Vamos lá ver, foi uma noite bem passada enquanto “festa de amigos para beber um copo”, “evento para dar trabalho a amigos” ou “chefe, o marketing ta a trabalhar”, agora efeitos práticos, nenhuns.

 

Vamos por partes, o casting foi muito bem feito, mesmo escolhido a dedo. Todas as meninas de camisa branca despertavam a atenção de qualquer homem presente. Estava já feito metade do caminho, no entanto esqueceram-se da “formação comercial”. Era só aproximarem-se dizerem “boa noite, vamos conhecer o carro?”, todos iriam e após uma aproximação ao carro ainda conseguiam marcar uma série de visitas para a semana seguinte nas instalações da marca para um test-drive. Desculpem-me as senhoras, mas, carros, é das poucas áreas que ainda são mercado masculino, quantas de vocês sabem dizer algo mais do que “é bonito”, “é feio”?

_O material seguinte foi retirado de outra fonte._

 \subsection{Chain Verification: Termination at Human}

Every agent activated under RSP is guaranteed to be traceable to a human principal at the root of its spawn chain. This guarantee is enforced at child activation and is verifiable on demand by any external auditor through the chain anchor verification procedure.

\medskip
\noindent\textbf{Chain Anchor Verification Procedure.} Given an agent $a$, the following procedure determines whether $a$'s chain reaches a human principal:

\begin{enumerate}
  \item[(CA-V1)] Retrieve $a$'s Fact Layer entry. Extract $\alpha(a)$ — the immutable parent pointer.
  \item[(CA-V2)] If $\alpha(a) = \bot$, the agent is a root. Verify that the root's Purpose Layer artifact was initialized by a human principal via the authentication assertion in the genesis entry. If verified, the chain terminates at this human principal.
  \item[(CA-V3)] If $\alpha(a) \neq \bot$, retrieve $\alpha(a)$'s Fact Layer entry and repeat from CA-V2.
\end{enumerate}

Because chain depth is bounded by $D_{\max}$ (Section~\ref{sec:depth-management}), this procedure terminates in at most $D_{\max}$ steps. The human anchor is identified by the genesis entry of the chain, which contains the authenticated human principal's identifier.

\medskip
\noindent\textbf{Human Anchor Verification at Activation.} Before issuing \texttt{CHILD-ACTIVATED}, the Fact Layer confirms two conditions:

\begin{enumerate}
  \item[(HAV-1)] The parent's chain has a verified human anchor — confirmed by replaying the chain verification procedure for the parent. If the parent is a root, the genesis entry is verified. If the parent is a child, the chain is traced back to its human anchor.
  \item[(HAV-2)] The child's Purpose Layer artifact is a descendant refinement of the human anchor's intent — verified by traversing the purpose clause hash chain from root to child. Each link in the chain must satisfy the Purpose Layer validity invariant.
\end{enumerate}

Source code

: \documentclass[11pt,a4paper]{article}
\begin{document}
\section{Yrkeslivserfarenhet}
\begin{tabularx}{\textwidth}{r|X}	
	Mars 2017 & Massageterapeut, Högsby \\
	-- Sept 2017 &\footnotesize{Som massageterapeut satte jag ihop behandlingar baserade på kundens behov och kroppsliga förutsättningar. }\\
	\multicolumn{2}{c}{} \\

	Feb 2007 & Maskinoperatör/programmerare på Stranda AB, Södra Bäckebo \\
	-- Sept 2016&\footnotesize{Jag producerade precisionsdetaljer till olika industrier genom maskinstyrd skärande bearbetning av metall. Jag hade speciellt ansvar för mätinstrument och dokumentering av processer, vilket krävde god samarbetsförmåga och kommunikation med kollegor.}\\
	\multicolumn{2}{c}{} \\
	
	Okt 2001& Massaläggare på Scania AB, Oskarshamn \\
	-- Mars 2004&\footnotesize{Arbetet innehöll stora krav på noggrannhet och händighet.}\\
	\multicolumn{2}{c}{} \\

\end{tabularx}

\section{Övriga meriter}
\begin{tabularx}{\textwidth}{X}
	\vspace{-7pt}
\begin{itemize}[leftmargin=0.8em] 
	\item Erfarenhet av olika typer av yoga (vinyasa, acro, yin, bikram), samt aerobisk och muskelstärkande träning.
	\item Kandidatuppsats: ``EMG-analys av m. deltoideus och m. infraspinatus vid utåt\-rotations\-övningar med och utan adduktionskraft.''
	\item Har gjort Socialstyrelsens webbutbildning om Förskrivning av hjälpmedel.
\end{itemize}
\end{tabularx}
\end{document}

Falemos que copos agora, sei que o gin, a vodca e suas misturas é algo que está na moda e as meninas gostam. Mas quem compra os carros? Quem tem dinheiro. Sejamos honestos quem tem dinheiro, nomeadamente o pai. A maioria prefere coisas mais tradicionais, racionais e vão preferir um vinho ou mesmo uma cerveja. Possível negócio e ressaca não andam de mão dada, então porque é que estes são atirados para segundo plano e estão a dar importância a quem só foi prá festa e tirar umas fotos?

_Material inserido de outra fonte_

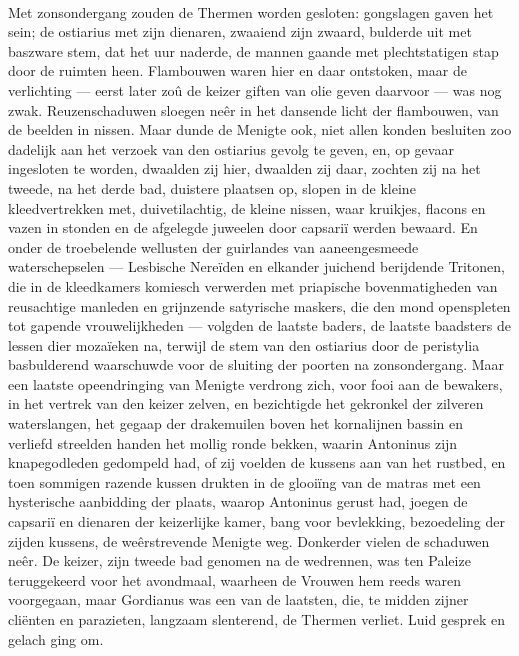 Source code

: \documentclass[a4paper, 12pt, oneside, dutch]{article}
\begin{document}
\paragraph{}
Met zonsondergang zouden de Thermen worden gesloten: gongslagen gaven het sein; de ostiarius met zijn dienaren, zwaaiend zijn zwaard, bulderde uit met baszware stem, dat het uur naderde, de mannen gaande met plechtstatigen stap door de ruimten heen. Flambouwen waren hier en daar ontstoken, maar de verlichting --- eerst later zoû de keizer giften van olie geven daarvoor --- was nog zwak. Reuzenschaduwen sloegen neêr in het dansende licht der flambouwen, van de beelden in nissen. Maar dunde de Menigte ook, niet allen konden besluiten zoo dadelijk aan het verzoek van den ostiarius gevolg te geven, en, op gevaar ingesloten te worden, dwaalden zij hier, dwaalden zij daar, zochten zij na het tweede, na het derde bad, duistere plaatsen op, slopen in de kleine kleedvertrekken met, duivetilachtig, de kleine nissen, waar kruikjes, flacons en vazen in stonden en de afgelegde juweelen door capsariï werden bewaard. En onder de troebelende wellusten der guirlandes van aaneengesmeede waterschepselen --- Lesbische Nereïden en elkander juichend berijdende Tritonen, die in de kleedkamers komiesch verwerden met priapische bovenmatigheden van reusachtige manleden en grijnzende satyrische maskers, die den mond openspleten tot gapende vrouwelijkheden --- volgden de laatste baders, de laatste baadsters de lessen dier mozaïeken na, terwijl de stem van den ostiarius door de peristylia basbulderend waarschuwde voor de sluiting der poorten na zonsondergang. Maar een laatste opeendringing van Menigte verdrong zich, voor fooi aan de bewakers, in het vertrek van den keizer zelven, en bezichtigde het gekronkel der zilveren waterslangen, het gegaap der drakemuilen boven het kornalijnen bassin en verliefd streelden handen het mollig ronde bekken, waarin Antoninus zijn knapegodleden gedompeld had, of zij voelden de kussens aan van het rustbed, en toen sommigen razende kussen drukten in de glooiïng van de matras met een hysterische aanbidding der plaats, waarop Antoninus gerust had, joegen de capsariï en dienaren der keizerlijke kamer, bang voor bevlekking, bezoedeling der zijden kussens, de weêrstrevende Menigte weg. Donkerder vielen de schaduwen neêr. De keizer, zijn tweede bad genomen na de wedrennen, was ten Paleize teruggekeerd voor het avondmaal, waarheen de Vrouwen hem reeds waren voorgegaan, maar Gordianus was een van de laatsten, die, te midden zijner cliënten en parazieten, langzaam slenterend, de Thermen verliet. Luid gesprek en gelach ging om.
\end{document}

Não estamos a falar de um carro utilitário, nem de uma feira de carros em 2ª mão. Então porque é que entra toda a gente? Calma, não tenho a mania nem gosto de cenas elitista. Mas se falamos em gastar dinheiro, sou do mais racional e focado em objectivos e um carro deste não está ao alcance de toda a gente, como tal, mais controlado mais probabilidade de encontrar potenciais clientes. O mais difícil é sempre o mas apetecível. Já agora, venderam quantos na apresentação?

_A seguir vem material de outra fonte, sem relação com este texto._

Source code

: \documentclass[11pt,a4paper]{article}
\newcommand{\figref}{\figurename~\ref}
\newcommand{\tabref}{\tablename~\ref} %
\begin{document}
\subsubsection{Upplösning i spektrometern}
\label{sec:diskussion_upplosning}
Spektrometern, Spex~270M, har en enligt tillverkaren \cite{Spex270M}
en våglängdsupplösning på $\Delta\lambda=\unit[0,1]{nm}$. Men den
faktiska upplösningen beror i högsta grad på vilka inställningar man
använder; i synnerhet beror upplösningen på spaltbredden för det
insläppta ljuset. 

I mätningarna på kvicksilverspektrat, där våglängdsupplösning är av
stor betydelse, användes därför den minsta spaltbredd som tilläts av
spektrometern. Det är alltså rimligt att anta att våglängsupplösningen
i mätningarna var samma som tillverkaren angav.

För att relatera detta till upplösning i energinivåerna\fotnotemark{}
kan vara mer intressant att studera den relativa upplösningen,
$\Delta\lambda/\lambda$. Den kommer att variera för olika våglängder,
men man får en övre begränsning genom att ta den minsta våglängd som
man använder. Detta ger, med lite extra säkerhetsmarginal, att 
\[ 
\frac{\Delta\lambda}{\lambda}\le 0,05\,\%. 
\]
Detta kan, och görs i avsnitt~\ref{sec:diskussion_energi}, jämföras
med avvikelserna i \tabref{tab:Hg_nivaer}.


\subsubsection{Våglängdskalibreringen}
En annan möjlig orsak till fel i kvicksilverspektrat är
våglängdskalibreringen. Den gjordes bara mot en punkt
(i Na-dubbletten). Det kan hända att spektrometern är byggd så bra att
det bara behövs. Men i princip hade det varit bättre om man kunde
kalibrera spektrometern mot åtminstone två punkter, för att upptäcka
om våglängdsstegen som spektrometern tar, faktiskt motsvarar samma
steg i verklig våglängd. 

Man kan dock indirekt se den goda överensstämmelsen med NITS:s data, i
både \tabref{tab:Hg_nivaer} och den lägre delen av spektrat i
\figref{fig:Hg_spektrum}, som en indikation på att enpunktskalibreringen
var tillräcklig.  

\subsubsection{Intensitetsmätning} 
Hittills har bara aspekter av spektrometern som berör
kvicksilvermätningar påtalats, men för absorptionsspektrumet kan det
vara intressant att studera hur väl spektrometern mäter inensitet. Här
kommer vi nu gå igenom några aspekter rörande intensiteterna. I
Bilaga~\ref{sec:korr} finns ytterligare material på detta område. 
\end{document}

E não comecem a dizer “tu és engenheiro não entendes nada disso”, sou e gosto muito, mas também tenho curso de marketing e vendas.

Já agora, um extra, dá-me vontade de rir o quanto gastam as marcas que recuperam “nomes” icónicos em vez do próprio carro. Isso e a vergonha em usarem os originais no marketing, olhem que acho que iriam admirar-se da atracção mediática que esses iriam ter.